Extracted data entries
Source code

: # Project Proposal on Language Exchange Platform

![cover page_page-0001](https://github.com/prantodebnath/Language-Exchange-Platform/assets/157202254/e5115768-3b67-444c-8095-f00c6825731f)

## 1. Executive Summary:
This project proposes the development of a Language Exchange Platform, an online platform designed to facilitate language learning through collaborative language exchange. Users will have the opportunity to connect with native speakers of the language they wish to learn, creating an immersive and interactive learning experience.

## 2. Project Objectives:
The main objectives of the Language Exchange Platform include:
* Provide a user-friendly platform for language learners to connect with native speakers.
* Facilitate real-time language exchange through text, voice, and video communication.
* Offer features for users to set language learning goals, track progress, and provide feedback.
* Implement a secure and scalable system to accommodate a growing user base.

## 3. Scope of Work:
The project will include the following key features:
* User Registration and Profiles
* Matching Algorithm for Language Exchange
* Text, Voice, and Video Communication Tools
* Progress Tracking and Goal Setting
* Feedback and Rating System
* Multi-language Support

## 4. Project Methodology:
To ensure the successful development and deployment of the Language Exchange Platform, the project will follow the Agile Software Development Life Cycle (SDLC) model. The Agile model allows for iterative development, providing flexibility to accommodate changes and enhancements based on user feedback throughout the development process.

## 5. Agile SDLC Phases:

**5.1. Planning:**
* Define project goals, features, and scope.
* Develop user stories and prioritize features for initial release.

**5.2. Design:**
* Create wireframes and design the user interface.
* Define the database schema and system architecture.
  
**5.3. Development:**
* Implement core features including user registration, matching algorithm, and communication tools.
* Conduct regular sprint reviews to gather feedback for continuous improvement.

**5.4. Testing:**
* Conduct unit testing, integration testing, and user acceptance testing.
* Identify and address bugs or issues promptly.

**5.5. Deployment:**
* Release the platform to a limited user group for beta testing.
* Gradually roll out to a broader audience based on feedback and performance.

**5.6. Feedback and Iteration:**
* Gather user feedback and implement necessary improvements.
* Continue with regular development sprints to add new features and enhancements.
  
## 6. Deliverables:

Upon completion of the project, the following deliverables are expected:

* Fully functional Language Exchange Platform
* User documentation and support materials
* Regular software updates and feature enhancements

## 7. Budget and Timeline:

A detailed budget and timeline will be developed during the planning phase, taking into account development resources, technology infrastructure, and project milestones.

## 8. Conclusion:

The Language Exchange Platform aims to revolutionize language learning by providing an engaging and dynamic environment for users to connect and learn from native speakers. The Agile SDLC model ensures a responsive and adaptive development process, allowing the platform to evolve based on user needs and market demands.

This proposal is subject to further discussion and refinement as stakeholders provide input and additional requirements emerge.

## Requirement
Lines from the top of the data above through the line with "## 1. Executive", both ends included: copy them exactly, nothing more.

## Solution for this exercise
Source code

: # Project Proposal on Language Exchange Platform

![cover page_page-0001](https://github.com/prantodebnath/Language-Exchange-Platform/assets/157202254/e5115768-3b67-444c-8095-f00c6825731f)

## 1. Executive Summary:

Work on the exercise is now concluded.